Putin Can Put It Where the Sun Don't Shine
I’m usually very tolerant of whatever that man does, but this business with the Baltic States is really getting on my last nerve.
swissinfo – Bush to recall painful Soviet rule of Baltics, By Steve Holland
RIGA (Reuters) – U.S. President George W. Bush will recall the painful history of the Baltic states under Soviet occupation in a speech on Saturday that could cause concern in Moscow before he visits there to mark the end of World War Two.
Wary of their powerful neighbour, the three Baltic states want to put pressure on the Kremlin to apologise for five decades of Soviet rule. But President Vladimir Putin accused them on Saturday of trying to cover up past Nazi collaboration….
While Latvia’s president will attend the Moscow ceremonies, the leaders of Lithuania and Estonia refused. In a new snub to Moscow, Georgia said on Friday its pro-Western president would also boycott the celebrations.
Bush has a difficult diplomatic path to follow on the trip as he seeks to pressure Putin to respect the budding democracies on his border and halt what U.S. officials call backsliding on democracy within Russia.
Russian Foreign Minister Sergey Lavrov wrote a letter to U.S. Secretary of State Condoleezza Rice to protest at Bush’s visits to Latvia and Georgia, U.S. officials acknowledged.
Bush will meet all three Baltic leaders on Saturday and give a speech at Riga’s Small Guild Hall to commemorate the end of the war “but also talk about what that period meant for the Baltic states”, McClellan said.
The President of Latvia was on television today. Her quote was longer than both John Howard quotes in the past six months put together, btw. Anyway she’s the only one of the three going. She’s a real classy lady, btw.
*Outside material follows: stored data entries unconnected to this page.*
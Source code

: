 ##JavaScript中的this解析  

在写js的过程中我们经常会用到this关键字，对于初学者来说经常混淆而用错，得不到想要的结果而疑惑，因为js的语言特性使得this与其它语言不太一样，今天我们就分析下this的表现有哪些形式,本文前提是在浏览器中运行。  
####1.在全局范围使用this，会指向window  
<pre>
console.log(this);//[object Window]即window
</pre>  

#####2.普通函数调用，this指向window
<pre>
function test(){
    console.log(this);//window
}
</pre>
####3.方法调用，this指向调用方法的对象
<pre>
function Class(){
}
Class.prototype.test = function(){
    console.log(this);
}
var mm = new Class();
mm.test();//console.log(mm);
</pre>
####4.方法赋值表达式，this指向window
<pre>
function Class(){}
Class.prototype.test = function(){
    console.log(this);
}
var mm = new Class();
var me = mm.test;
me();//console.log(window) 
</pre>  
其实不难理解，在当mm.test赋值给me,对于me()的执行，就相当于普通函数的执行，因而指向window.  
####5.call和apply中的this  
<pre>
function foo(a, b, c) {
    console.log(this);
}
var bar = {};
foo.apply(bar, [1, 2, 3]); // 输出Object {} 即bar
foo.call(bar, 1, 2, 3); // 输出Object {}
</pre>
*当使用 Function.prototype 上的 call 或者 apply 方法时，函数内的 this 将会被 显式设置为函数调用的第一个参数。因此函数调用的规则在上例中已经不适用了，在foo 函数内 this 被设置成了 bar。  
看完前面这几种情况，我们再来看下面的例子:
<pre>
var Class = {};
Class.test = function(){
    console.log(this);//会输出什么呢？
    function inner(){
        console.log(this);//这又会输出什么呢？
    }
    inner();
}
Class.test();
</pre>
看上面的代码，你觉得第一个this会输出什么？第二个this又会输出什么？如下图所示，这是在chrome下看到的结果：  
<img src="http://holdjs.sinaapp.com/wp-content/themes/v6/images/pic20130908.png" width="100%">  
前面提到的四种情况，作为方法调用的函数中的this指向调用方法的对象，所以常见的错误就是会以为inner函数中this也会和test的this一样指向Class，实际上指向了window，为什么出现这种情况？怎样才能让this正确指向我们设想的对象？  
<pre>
Reuters UK – Baltics urge Moscow to atone, Bush arrives in Riga, By Patrick McLoughlin
In an interview aired on Latvian television on Friday, Bush said he sometimes felt he had to tell Putin to respect neighbours in former Soviet satellites. The Baltic states joined NATO and the European Union last year.
“My job time to time is to send a message: ‘Look, treat your neighbours with respect. Free nations, democracies on your borders are good for you, whether they are Baltic states, Ukraine, Georgia. These are free countries and will be good neighbours’,” he said.
In Brussels, the European Union sided with the three Baltic countries against the Kremlin by saying the collapse of the Berlin Wall, rather than the defeat of Nazi Germany, marked the “end of dictatorship” in Europe.
“We remember as well the many millions for whom the end of the Second World War was not the end of dictatorship, and for whom true freedom was only to come with the fall of the Berlin Wall.”
The presidents of Estonia and Lithuania, who have both criticised Moscow in the past for failing to atone for the occupation, will boycott the May 9 celebrations in Moscow while Vike-Freiberga has agreed to attend.
Georgian President Mikhail Saakashvili announced on Friday he would stay away from Monday’s parade in Moscow after Russia and Georgia failed to agree on closing Soviet-era bases.
But here’s the kicker:
But Russian President Vladimir Putin accused the Baltic states of trying to cover up collaboration with the Nazis during World War Two.
“Our Baltic neighbours … continue to demand some kind of repentance from Russia,” he wrote in a commentary to be issued in the French daily Le Figaro on Saturday.
“I think they are trying to attract attention to themselves, to justify a discriminatory and reprehensible policy of their governments towards a large Russian-speaking part of their own population, to mask the shame of past collaboration,” he wrote.
Hah! Just who put that Russian-speaking population in the Baltic States, hmmmm? And what happened to the native Latvians, Lithuanians, and Estonians that said Russian-speaking population replaced, eh Mr Putin?